There was a new house in a great neighborhood that he would had only just moved in to. But he would only live out the school year there. The memory of the death would drive the father insane with grief and he would move back to his own parents. The boy would never learn that the grief was due in part to a delay in seeking treatment, trying to do something practical which worked badly for all the wrong reasons. The boy would never know this, but a man in the future would morne the fact that he had never been given the chance to offer a child's consolation and even absolution for a bad decision. For the boy already knew much of bad decisions. A symptom of his condition was that he was never able to completely forget his crimes and his mistakes.

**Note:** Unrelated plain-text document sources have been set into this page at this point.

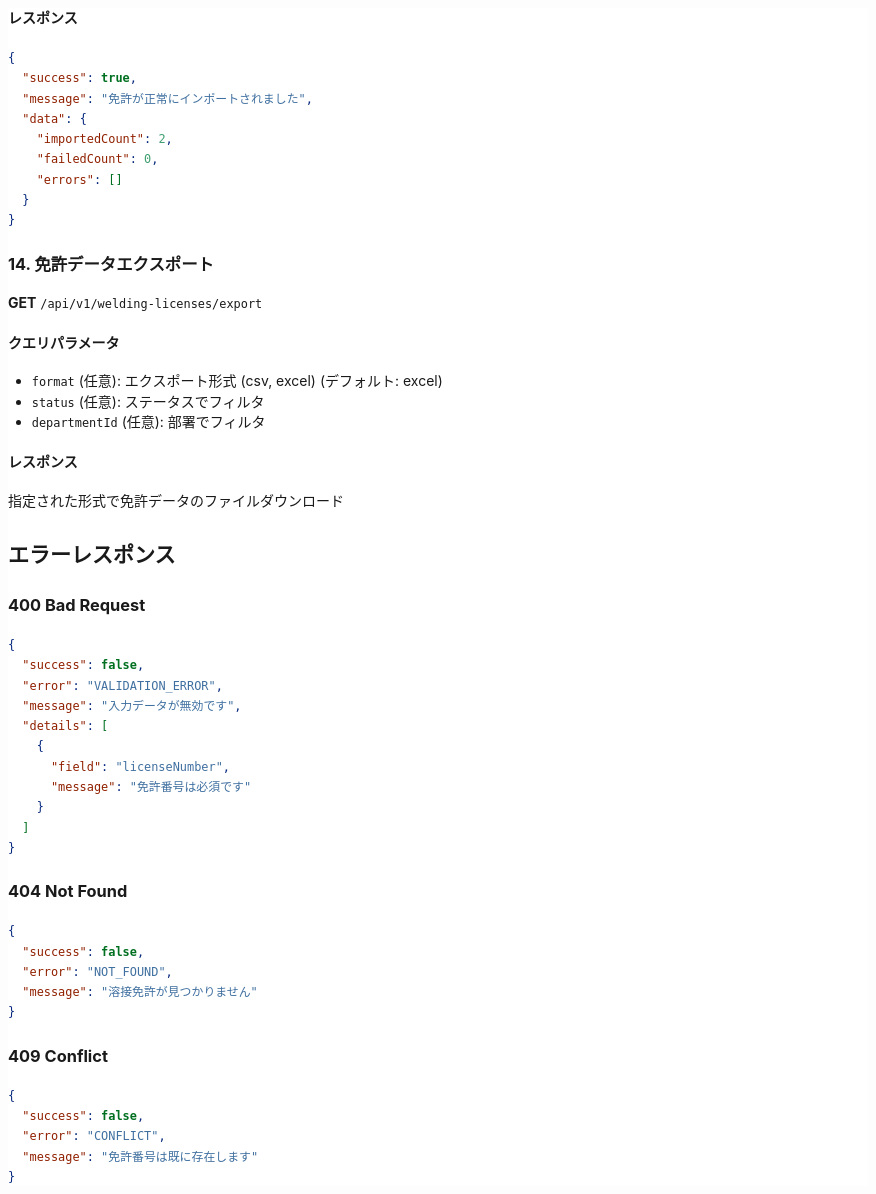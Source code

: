 #### レスポンス
```json
{
  "success": true,
  "message": "免許が正常にインポートされました",
  "data": {
    "importedCount": 2,
    "failedCount": 0,
    "errors": []
  }
}
```

### 14. 免許データエクスポート
**GET** `/api/v1/welding-licenses/export`

#### クエリパラメータ
- `format` (任意): エクスポート形式 (csv, excel) (デフォルト: excel)
- `status` (任意): ステータスでフィルタ
- `departmentId` (任意): 部署でフィルタ

#### レスポンス
指定された形式で免許データのファイルダウンロード

## エラーレスポンス

### 400 Bad Request
```json
{
  "success": false,
  "error": "VALIDATION_ERROR",
  "message": "入力データが無効です",
  "details": [
    {
      "field": "licenseNumber",
      "message": "免許番号は必須です"
    }
  ]
}
```

### 404 Not Found
```json
{
  "success": false,
  "error": "NOT_FOUND",
  "message": "溶接免許が見つかりません"
}
```

### 409 Conflict
```json
{
  "success": false,
  "error": "CONFLICT",
  "message": "免許番号は既に存在します"
}
```
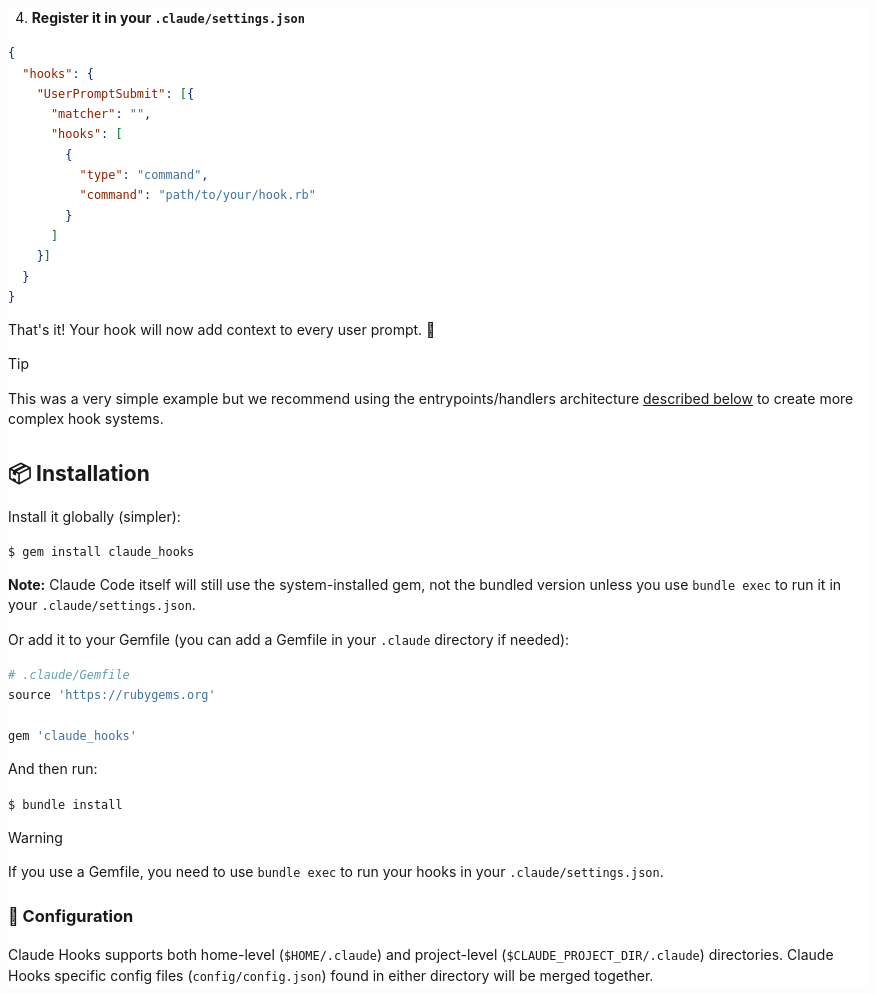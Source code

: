 4. **Register it in your `.claude/settings.json`**
```json
{
  "hooks": {
    "UserPromptSubmit": [{
      "matcher": "",
      "hooks": [
        {
          "type": "command",
          "command": "path/to/your/hook.rb"
        }
      ]
    }]
  }
}
```
That's it! Your hook will now add context to every user prompt. 🎉

> [!TIP]
> This was a very simple example but we recommend using the entrypoints/handlers architecture [described below](#recommended-structure-for-your-claudehooks-directory) to create more complex hook systems.

## 📦 Installation

Install it globally (simpler):

```bash
$ gem install claude_hooks
```

**Note:** Claude Code itself will still use the system-installed gem, not the bundled version unless you use `bundle exec` to run it in your `.claude/settings.json`.

Or add it to your Gemfile (you can add a Gemfile in your `.claude` directory if needed):


```ruby
# .claude/Gemfile
source 'https://rubygems.org'

gem 'claude_hooks'
```

And then run:

```bash
$ bundle install
```

> [!WARNING]
> If you use a Gemfile, you need to use `bundle exec` to run your hooks in your `.claude/settings.json`.

### 🔧 Configuration

Claude Hooks supports both home-level (`$HOME/.claude`) and project-level (`$CLAUDE_PROJECT_DIR/.claude`) directories. Claude Hooks specific config files (`config/config.json`) found in either directory will be merged together.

Even now he cringed at the memory of his first act of cowardice. There had been a fight between his brother and another boy. His brother had always fought with him, sometimes in fun, but often with the cruelty that idle hours can lend to small boys. He could not have been more than 8 at the time and his brother was in a fight with another boy and he was a spectator. His brother had called for him. In a moment, his emotions included one of justice (karma to an old man) which would have justified his holding back. But it was also one of fear and he would forever be shamed by this and embarrassed by his fear. Only a grown up would understand that courage is acting despite fear and not the absence of fear.
Maybe for a few months it would be home; but in the end the house which was bought for his mother would be sold. For now, he could enjoy the new friends in the new neighborhood and the walks through the deep woods which would soon be replaced with a massive four lane connecting road that would unhouse the animals and separate the large neighborhood into two smaller, more isolated ones.
The radio would have played the monkeys' "pleasant valley sunday", which would become ironic when those pleasant sundays disappeared. Soon he would lose a tooth, the nice house, the pleasant life he was just beginning to enjoy. White rabbit by Jefferson Airplane which had not yet become a starship must have been playing too, but it would be two years almost before he was forced too young to find out what that was about. For the moment, he was treated to "i'm a believer" and he did believe there was a future, but in truth the lost years were only beginning.
There were long rides up the hill to school, stopping at tony's pizza some days and getting a hot slice of pizza on the way home. Then he only liked peperoni pizza.
All you need is love was the beetles song, but he would never again have his mother's love. But still there was love for him, but it was a distant love, not the kind of love that is all you need. But there were dirt clod fights on the piles of dirt that had been gathered in the woods to build the road to destroy them, the school, the bully's who he did not recognize because of his non verbal learning disorder which meant that he would have to later develop the ability to recognize non-verbal cues and which would make the bullys think him more of a target and would provide a strange sort of armour against them since they were of the real world, and his world would always be part real and part fantasy.